Während der Kanadier ruhig und sachlich den Triumph beschrieb, kamen seine Mitspieler aus dem Schwärmen gar nicht mehr heraus. „Justin war heute einfach der Wahnsinn“, lobte Kapitän Moritz Müller den Keeper. „Mit seinen zum Teil unglaublichen Paraden hat er uns fast alleine im Spiel gehalten.“

Kölner Haie: Viel Lob für Torwart Justin Pogge

Lucas Dumont meinte: „Ohne seine Saves hätten wir nicht zurück ins Spiel gefunden. Er hat sich den Sieg einfach verdient.“ Und Trainer Uwe Krupp betonte: „Justin ist ein Top-Torwart und hat die ganze Saison über einen guten Job gemacht. Er ist ein sicherer Rückhalt und gibt uns die Möglichkeit, immer im Spiel zu bleiben.“

Nur im ersten Drittel wurde der Torwart zweimal bezwungen, danach war er wie eine Wand zwischen den Pfosten und brachte Ingolstadts Stürmer schier zur Verzweiflung. Am Ende stoppte Pogge unglaubliche 57 Schüsse der Panther und war damit der Matchwinner für den KEC. Durch den Auswärtssieg stehen die Kölner nun im Playoff-Viertelfinale und messen sich nun mit dem DEL-Primus Eisbären Berlin.

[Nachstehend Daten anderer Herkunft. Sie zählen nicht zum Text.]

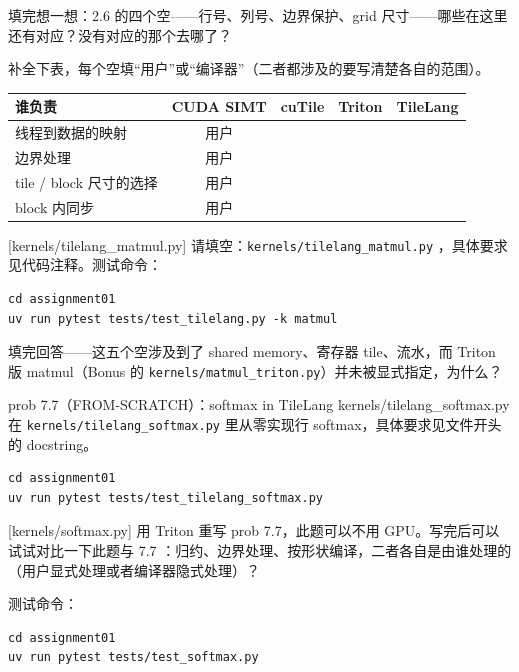\documentclass[11pt,a4paper,fontset=none]{ctexart}
\begin{document}
填完想一想：2.6 的四个空——行号、列号、边界保护、grid 尺寸——哪些在这里还有对应？没有对应的那个去哪了？

补全下表，每个空填“用户”或“编译器”（二者都涉及的要写清楚各自的范围）。

\begin{center}\small
\begin{tabular}{@{}lcccc@{}}
\toprule
谁负责 & CUDA SIMT & cuTile & Triton & TileLang \\
\midrule
线程到数据的映射 & 用户 & & & \\
边界处理 & 用户 & & & \\
tile / block 尺寸的选择 & 用户 & & & \\
block 内同步 & 用户 & & & \\
\bottomrule
\end{tabular}
\end{center}

[kernels/tilelang\_matmul.py]
请填空：\texttt{kernels/tilelang\_matmul.py} ，具体要求见代码注释。测试命令：

\begin{lstlisting}
cd assignment01
uv run pytest tests/test_tilelang.py -k matmul
\end{lstlisting}

填完回答——这五个空涉及到了 shared memory、寄存器 tile、流水，而 Triton 版 matmul（Bonus 的 \texttt{kernels/matmul\_triton.py}）并未被显式指定，为什么？

\begin{capstone}{prob 7.7（FROM-SCRATCH）：softmax in TileLang \hfill {\footnotesize\ttfamily kernels/tilelang\_softmax.py}}
在 \texttt{kernels/tilelang\_softmax.py} 里从零实现行 softmax，具体要求见文件开头的 docstring。
\end{capstone}

\begin{lstlisting}
cd assignment01
uv run pytest tests/test_tilelang_softmax.py
\end{lstlisting}

[kernels/softmax.py]
用 Triton 重写 prob 7.7，此题可以不用 GPU。写完后可以试试对比一下此题与 7.7 ：归约、边界处理、按形状编译，二者各自是由谁处理的（用户显式处理或者编译器隐式处理）？

测试命令：

\begin{lstlisting}
cd assignment01
uv run pytest tests/test_softmax.py
\end{lstlisting}
\end{document}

Am Sonntag steigt Spiel eins um 14 Uhr in Berlin, am Dienstag erwarten die Haie die Eisbären in der Lanxess-Arena, ehe es Donnerstag wieder in die Hauptstadt geht. Für Pogge wird es eine Rückkehr in alte Zeiten. Vor seiner Unterschrift bei den Haien stand der Schlussmann in der Saison 2019/20 17 Spiele im Tor der Eisbären. Trotz elf Siegen erhielt er keinen neuen Vertrag. Da griffen dann die Haie zu.

Kölner Haie: Justin Pogge hat keine Rachegelüste

Zu viele Rachegelüste gegenüber den Verantwortlichen hat Pogge nicht. „Es sind Playoffs. Da ist der Gegner egal. Wir wollen und werden bereit sein für Berlin. Wir sind glücklich, dass wir unseren Fans das Viertelfinale schenken konnten, denn sie haben uns in den letzten Spielen unheimlich viel Energie gegeben und waren der sechste Mann auf dem Eis. Das brauchen wir nun auch in dieser Serie.“

Aber Vorsicht: Die Eisbären werden noch einmal ein ganz anderes Kaliber sein als Ingolstadt. Berlin holte in der Hauptrunde 112 Punkte aus 55 Spiele, holte sich souverän Platz eins und besiegte die Haie gleich viermal (5:3, 3:1 in Berlin, 2:1, 7:1 in Köln). Jedoch zählen die Niederlagen nicht mehr, die Playoffs sind eine komplett andere Eishockeyzeit.

Nachdem die Mannschaft am Freitag noch in Ingolstadt geblieben ist, macht sich der Tross am Samstag per Bus auf den Weg nach Berlin. Da soll dann der erste Sieg auf dem Weg zum Halbfinale eingefahren werden. Drei Siege sind nötig. Und in der Form, in der sich der KEC aktuell befindet, könnten die Haie auch die Eisbären kräftig beißen.